If the code under test is nicely abstracted out, with dependencies represented as interfaces that can be injected, why use stubs generated by Pex/Moles and not just implement and derive test doubles yourself? Because it makes a mess! You end up spinning up new classes for every test to customize the behavior and get what you want. Using stubs generated by moles, you get this nice generic “harness” that you can plug lambda expressions into inline, right in your unit test.
One question I’ve seen on the community forums a couple times is, to paraphrase, “why would I ever use stubs?” Moles are powerful, easy, expressive and global. Why screw around with other tools? The answers in those threads are pretty good, but I’d like to expand on them a little bit. There are three “technical” reasons and one “religious” reason (not to imply it’s only presented by zealots – I just wanted to discriminate between reasons that are scientific in nature and those that are more design-centric).
The easy first reason is “performance”. Moles do runtime code rewriting, whereas stubs are simple derivatives of classes, so moles add a lot of overhead. Additionally, if you’re using Moles, you have to use the Moles host, which also adds overhead. Stubs do not require it. With all that said, I’m not really convinced that this is a solid reason to prefer stubs over moles unless you’re doing a lot of stubbing/moling in a lot of test cases – unit tests will still only take a second or two to run otherwise.
The next, more interesting reason is that there is one important thing stubs can do that moles cannot: provide implementations for interfaces and abstract methods. Moles require that method implementations exist in the first place so you can detour them. If there’s no implementation, you need to create one with a stub.
The last technically-oriented reason is related to deployment. You can use stubs simply by GACing or “binning” the Moles framework assemblies, but using Moles requires that the Moles installer has been run on the machine to install and register the rewriting CLR profiler. If you have a build machine you’re running tests on and you have limitations as to how you can modify it, you may want to avoid using moles.
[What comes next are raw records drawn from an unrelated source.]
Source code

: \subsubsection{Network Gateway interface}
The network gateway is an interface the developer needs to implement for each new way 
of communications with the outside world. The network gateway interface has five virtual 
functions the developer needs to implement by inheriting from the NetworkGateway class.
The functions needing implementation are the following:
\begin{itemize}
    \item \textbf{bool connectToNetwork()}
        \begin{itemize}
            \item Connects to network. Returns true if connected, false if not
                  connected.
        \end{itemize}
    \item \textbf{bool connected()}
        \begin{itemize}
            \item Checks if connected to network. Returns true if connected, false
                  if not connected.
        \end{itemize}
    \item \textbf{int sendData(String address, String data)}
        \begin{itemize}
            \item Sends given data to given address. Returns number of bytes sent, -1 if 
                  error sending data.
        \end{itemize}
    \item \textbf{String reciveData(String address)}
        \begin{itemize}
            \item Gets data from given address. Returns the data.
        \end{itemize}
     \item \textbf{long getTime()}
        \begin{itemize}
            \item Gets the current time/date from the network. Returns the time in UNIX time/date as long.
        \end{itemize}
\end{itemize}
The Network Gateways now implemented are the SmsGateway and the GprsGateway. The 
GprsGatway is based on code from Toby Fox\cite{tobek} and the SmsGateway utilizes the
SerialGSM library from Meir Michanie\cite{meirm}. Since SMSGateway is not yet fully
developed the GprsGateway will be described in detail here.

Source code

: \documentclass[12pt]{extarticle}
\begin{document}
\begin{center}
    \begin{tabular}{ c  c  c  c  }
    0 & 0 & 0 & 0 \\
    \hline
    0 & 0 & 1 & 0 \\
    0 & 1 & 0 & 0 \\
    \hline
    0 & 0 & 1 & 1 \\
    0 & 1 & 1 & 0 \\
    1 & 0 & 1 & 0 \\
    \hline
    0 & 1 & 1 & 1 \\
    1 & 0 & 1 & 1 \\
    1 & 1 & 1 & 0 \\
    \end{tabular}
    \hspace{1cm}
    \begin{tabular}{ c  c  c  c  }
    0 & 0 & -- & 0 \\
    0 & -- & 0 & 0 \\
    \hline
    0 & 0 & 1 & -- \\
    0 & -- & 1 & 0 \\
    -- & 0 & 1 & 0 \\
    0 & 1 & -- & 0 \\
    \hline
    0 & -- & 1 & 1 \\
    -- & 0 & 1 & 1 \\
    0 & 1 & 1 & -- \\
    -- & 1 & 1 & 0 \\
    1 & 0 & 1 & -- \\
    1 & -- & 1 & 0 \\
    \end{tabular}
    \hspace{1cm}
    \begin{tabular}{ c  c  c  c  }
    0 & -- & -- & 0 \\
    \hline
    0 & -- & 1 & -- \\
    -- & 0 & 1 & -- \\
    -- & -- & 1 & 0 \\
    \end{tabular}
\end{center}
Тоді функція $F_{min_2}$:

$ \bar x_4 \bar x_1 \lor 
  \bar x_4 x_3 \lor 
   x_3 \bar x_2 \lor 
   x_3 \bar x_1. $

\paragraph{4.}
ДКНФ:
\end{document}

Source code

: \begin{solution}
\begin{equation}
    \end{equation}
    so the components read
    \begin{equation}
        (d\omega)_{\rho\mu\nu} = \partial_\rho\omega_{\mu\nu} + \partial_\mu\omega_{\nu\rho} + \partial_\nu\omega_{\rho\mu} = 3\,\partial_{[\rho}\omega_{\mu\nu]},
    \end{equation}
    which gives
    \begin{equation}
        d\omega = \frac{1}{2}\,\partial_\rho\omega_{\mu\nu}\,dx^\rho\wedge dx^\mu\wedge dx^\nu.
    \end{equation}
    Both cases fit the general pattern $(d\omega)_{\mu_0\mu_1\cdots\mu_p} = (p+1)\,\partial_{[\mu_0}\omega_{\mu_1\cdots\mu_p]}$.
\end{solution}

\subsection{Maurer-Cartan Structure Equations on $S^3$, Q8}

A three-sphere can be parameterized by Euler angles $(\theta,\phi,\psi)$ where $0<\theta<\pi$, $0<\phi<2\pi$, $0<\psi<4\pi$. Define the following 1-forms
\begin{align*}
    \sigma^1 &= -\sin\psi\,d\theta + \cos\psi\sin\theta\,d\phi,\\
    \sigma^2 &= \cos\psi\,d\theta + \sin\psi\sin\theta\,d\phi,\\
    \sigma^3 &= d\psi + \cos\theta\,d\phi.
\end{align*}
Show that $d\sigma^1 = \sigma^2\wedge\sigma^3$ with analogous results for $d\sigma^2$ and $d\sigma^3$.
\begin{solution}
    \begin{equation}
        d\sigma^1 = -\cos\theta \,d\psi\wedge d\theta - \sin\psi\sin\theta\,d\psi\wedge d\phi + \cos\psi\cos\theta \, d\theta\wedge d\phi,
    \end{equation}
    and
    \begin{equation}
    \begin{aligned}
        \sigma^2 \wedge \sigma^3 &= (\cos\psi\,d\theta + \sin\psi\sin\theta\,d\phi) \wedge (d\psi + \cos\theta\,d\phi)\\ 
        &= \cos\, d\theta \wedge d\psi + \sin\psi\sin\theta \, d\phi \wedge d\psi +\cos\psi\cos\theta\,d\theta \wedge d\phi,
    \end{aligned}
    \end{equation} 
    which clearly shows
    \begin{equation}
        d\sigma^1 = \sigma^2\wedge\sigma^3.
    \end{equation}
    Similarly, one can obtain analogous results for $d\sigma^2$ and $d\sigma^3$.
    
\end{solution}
The “religious” reason is that you should use the simplest possible thing that does the job. If a stub can do the job, use a stub, unless it makes lots of hoops to jump through and using a mole results in fewer hoops. Stubs may use code generation, but they don’t use “magic” and they are built on standard object-oriented principles that are easy to explain. They represent a process that you can easily implement without them (by spinning up new implementations of interfaces and derivations of abstract classes), but they result in less code and easier to read code that’s all in one place.
An interesting corollary: if you find yourself using a lot of moles in a given unit test, it likely means that your code is very tightly coupled to a lot of external dependencies. Perhaps you should consider refactoring a bit so that stubs are a more realistic option.